━━━ Data to process ━━━

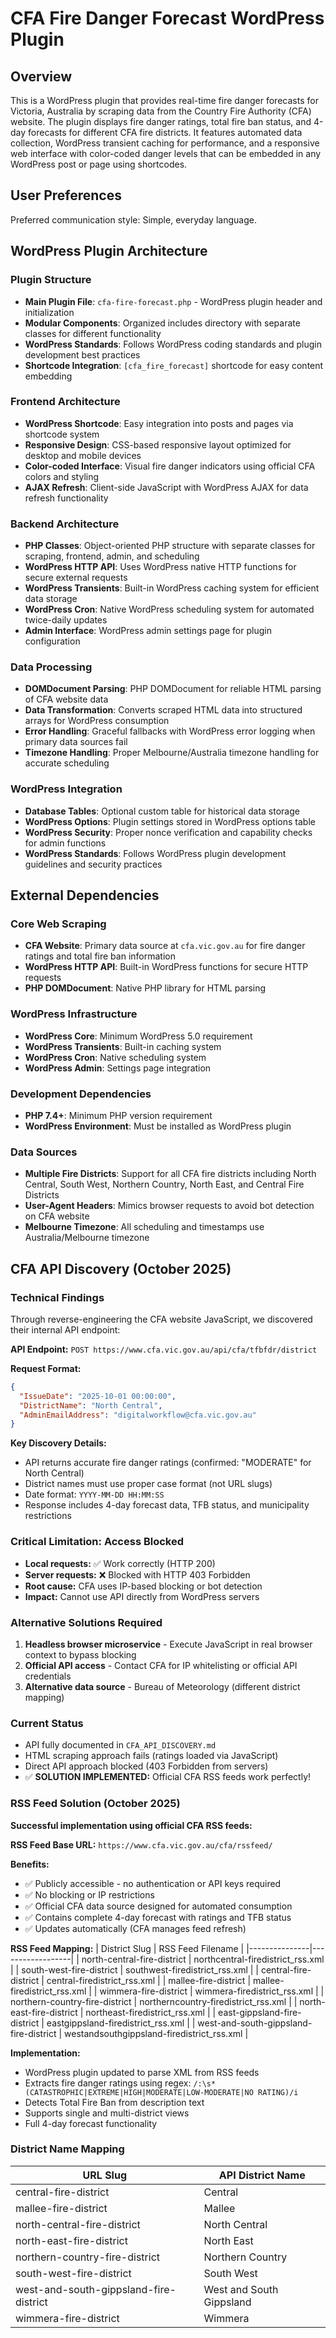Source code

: # CFA Fire Danger Forecast WordPress Plugin

## Overview

This is a WordPress plugin that provides real-time fire danger forecasts for Victoria, Australia by scraping data from the Country Fire Authority (CFA) website. The plugin displays fire danger ratings, total fire ban status, and 4-day forecasts for different CFA fire districts. It features automated data collection, WordPress transient caching for performance, and a responsive web interface with color-coded danger levels that can be embedded in any WordPress post or page using shortcodes.

## User Preferences

Preferred communication style: Simple, everyday language.

## WordPress Plugin Architecture

### Plugin Structure
- **Main Plugin File**: `cfa-fire-forecast.php` - WordPress plugin header and initialization
- **Modular Components**: Organized includes directory with separate classes for different functionality
- **WordPress Standards**: Follows WordPress coding standards and plugin development best practices
- **Shortcode Integration**: `[cfa_fire_forecast]` shortcode for easy content embedding

### Frontend Architecture
- **WordPress Shortcode**: Easy integration into posts and pages via shortcode system
- **Responsive Design**: CSS-based responsive layout optimized for desktop and mobile devices
- **Color-coded Interface**: Visual fire danger indicators using official CFA colors and styling
- **AJAX Refresh**: Client-side JavaScript with WordPress AJAX for data refresh functionality

### Backend Architecture
- **PHP Classes**: Object-oriented PHP structure with separate classes for scraping, frontend, admin, and scheduling
- **WordPress HTTP API**: Uses WordPress native HTTP functions for secure external requests
- **WordPress Transients**: Built-in WordPress caching system for efficient data storage
- **WordPress Cron**: Native WordPress scheduling system for automated twice-daily updates
- **Admin Interface**: WordPress admin settings page for plugin configuration

### Data Processing
- **DOMDocument Parsing**: PHP DOMDocument for reliable HTML parsing of CFA website data
- **Data Transformation**: Converts scraped HTML data into structured arrays for WordPress consumption
- **Error Handling**: Graceful fallbacks with WordPress error logging when primary data sources fail
- **Timezone Handling**: Proper Melbourne/Australia timezone handling for accurate scheduling

### WordPress Integration
- **Database Tables**: Optional custom table for historical data storage
- **WordPress Options**: Plugin settings stored in WordPress options table
- **WordPress Security**: Proper nonce verification and capability checks for admin functions
- **WordPress Standards**: Follows WordPress plugin development guidelines and security practices

## External Dependencies

### Core Web Scraping
- **CFA Website**: Primary data source at `cfa.vic.gov.au` for fire danger ratings and total fire ban information
- **WordPress HTTP API**: Built-in WordPress functions for secure HTTP requests
- **PHP DOMDocument**: Native PHP library for HTML parsing

### WordPress Infrastructure
- **WordPress Core**: Minimum WordPress 5.0 requirement
- **WordPress Transients**: Built-in caching system
- **WordPress Cron**: Native scheduling system
- **WordPress Admin**: Settings page integration

### Development Dependencies
- **PHP 7.4+**: Minimum PHP version requirement
- **WordPress Environment**: Must be installed as WordPress plugin

### Data Sources
- **Multiple Fire Districts**: Support for all CFA fire districts including North Central, South West, Northern Country, North East, and Central Fire Districts
- **User-Agent Headers**: Mimics browser requests to avoid bot detection on CFA website
- **Melbourne Timezone**: All scheduling and timestamps use Australia/Melbourne timezone

## CFA API Discovery (October 2025)

### Technical Findings
Through reverse-engineering the CFA website JavaScript, we discovered their internal API endpoint:

**API Endpoint:** `POST https://www.cfa.vic.gov.au/api/cfa/tfbfdr/district`

**Request Format:**
```json
{
  "IssueDate": "2025-10-01 00:00:00",
  "DistrictName": "North Central",
  "AdminEmailAddress": "digitalworkflow@cfa.vic.gov.au"
}
```

**Key Discovery Details:**
- API returns accurate fire danger ratings (confirmed: "MODERATE" for North Central)
- District names must use proper case format (not URL slugs)
- Date format: `YYYY-MM-DD HH:MM:SS`
- Response includes 4-day forecast data, TFB status, and municipality restrictions

### Critical Limitation: Access Blocked
- **Local requests:** ✅ Work correctly (HTTP 200)
- **Server requests:** ❌ Blocked with HTTP 403 Forbidden
- **Root cause:** CFA uses IP-based blocking or bot detection
- **Impact:** Cannot use API directly from WordPress servers

### Alternative Solutions Required
1. **Headless browser microservice** - Execute JavaScript in real browser context to bypass blocking
2. **Official API access** - Contact CFA for IP whitelisting or official API credentials
3. **Alternative data source** - Bureau of Meteorology (different district mapping)

### Current Status
- API fully documented in `CFA_API_DISCOVERY.md`
- HTML scraping approach fails (ratings loaded via JavaScript)
- Direct API approach blocked (403 Forbidden from servers)
- ✅ **SOLUTION IMPLEMENTED:** Official CFA RSS feeds work perfectly!

### RSS Feed Solution (October 2025)
**Successful implementation using official CFA RSS feeds:**

**RSS Feed Base URL:** `https://www.cfa.vic.gov.au/cfa/rssfeed/`

**Benefits:**
- ✅ Publicly accessible - no authentication or API keys required
- ✅ No blocking or IP restrictions
- ✅ Official CFA data source designed for automated consumption
- ✅ Contains complete 4-day forecast with ratings and TFB status
- ✅ Updates automatically (CFA manages feed refresh)

**RSS Feed Mapping:**
| District Slug | RSS Feed Filename |
|---------------|------------------|
| north-central-fire-district | northcentral-firedistrict_rss.xml |
| south-west-fire-district | southwest-firedistrict_rss.xml |
| central-fire-district | central-firedistrict_rss.xml |
| mallee-fire-district | mallee-firedistrict_rss.xml |
| wimmera-fire-district | wimmera-firedistrict_rss.xml |
| northern-country-fire-district | northerncountry-firedistrict_rss.xml |
| north-east-fire-district | northeast-firedistrict_rss.xml |
| east-gippsland-fire-district | eastgippsland-firedistrict_rss.xml |
| west-and-south-gippsland-fire-district | westandsouthgippsland-firedistrict_rss.xml |

**Implementation:**
- WordPress plugin updated to parse XML from RSS feeds
- Extracts fire danger ratings using regex: `/:\s*(CATASTROPHIC|EXTREME|HIGH|MODERATE|LOW-MODERATE|NO RATING)/i`
- Detects Total Fire Ban from description text
- Supports single and multi-district views
- Full 4-day forecast functionality

### District Name Mapping
| URL Slug | API District Name |
|----------|------------------|
| central-fire-district | Central |
| mallee-fire-district | Mallee |
| north-central-fire-district | North Central |
| north-east-fire-district | North East |
| northern-country-fire-district | Northern Country |
| south-west-fire-district | South West |
| west-and-south-gippsland-fire-district | West and South Gippsland |
| wimmera-fire-district | Wimmera |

━━━

**Exercise goal:**
Please set down only the lines from the first line of the records above through the line that has "- **Modular Components**: Organized", exactly, and not the pictures.

**Task output:**
Source code

: # CFA Fire Danger Forecast WordPress Plugin

## Overview

This is a WordPress plugin that provides real-time fire danger forecasts for Victoria, Australia by scraping data from the Country Fire Authority (CFA) website. The plugin displays fire danger ratings, total fire ban status, and 4-day forecasts for different CFA fire districts. It features automated data collection, WordPress transient caching for performance, and a responsive web interface with color-coded danger levels that can be embedded in any WordPress post or page using shortcodes.

## User Preferences

Preferred communication style: Simple, everyday language.

## WordPress Plugin Architecture

### Plugin Structure
- **Main Plugin File**: `cfa-fire-forecast.php` - WordPress plugin header and initialization
- **Modular Components**: Organized includes directory with separate classes for different functionality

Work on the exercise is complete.